◆ **Task details**
Copy out the data in full and exactly, passing over the pictures.

◆ **Materials provided**
==*==

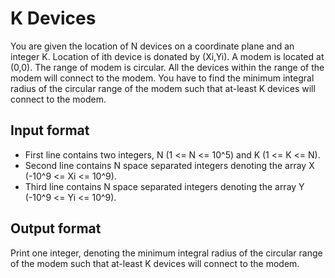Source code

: # K Devices

You are given the location of N devices on a coordinate plane and an integer K. Location of ith device is donated by (Xi,Yi). A modem is located at (0,0). The range of modem is circular. All the devices within the range of the modem will connect to the modem. You have to find the minimum integral radius of the circular range of the modem such that at-least K devices will connect to the modem.

## Input format

- First line contains two integers, N (1 <= N <= 10^5) and K (1 <= K <= N).
- Second line contains N space separated integers denoting the array X (-10^9 <= Xi <= 10^9).
- Third line contains N space separated integers denoting the array Y (-10^9 <= Yi <= 10^9).

## Output format

Print one integer, denoting the minimum integral radius of the circular range of the modem such that at-least K devices will connect to the modem.
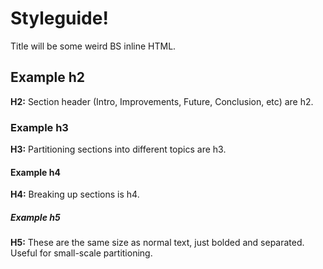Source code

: # Styleguide!

Title will be some weird BS inline HTML.

## Example h2
**H2:** Section header (Intro, Improvements, Future, Conclusion, etc) are h2.

### Example h3
**H3:** Partitioning sections into different topics are h3.

#### Example h4
**H4:** Breaking up sections is h4.

##### Example h5
**H5:** These are the same size as normal text, just bolded and separated. Useful for small-scale partitioning.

==*==

◆ **Written solution**
Source code

: # K Devices

You are given the location of N devices on a coordinate plane and an integer K. Location of ith device is donated by (Xi,Yi). A modem is located at (0,0). The range of modem is circular. All the devices within the range of the modem will connect to the modem. You have to find the minimum integral radius of the circular range of the modem such that at-least K devices will connect to the modem.

## Input format

- First line contains two integers, N (1 <= N <= 10^5) and K (1 <= K <= N).
- Second line contains N space separated integers denoting the array X (-10^9 <= Xi <= 10^9).
- Third line contains N space separated integers denoting the array Y (-10^9 <= Yi <= 10^9).

## Output format

Print one integer, denoting the minimum integral radius of the circular range of the modem such that at-least K devices will connect to the modem.
Source code

: # Styleguide!

Title will be some weird BS inline HTML.

## Example h2
**H2:** Section header (Intro, Improvements, Future, Conclusion, etc) are h2.

### Example h3
**H3:** Partitioning sections into different topics are h3.

#### Example h4
**H4:** Breaking up sections is h4.

##### Example h5
**H5:** These are the same size as normal text, just bolded and separated. Useful for small-scale partitioning.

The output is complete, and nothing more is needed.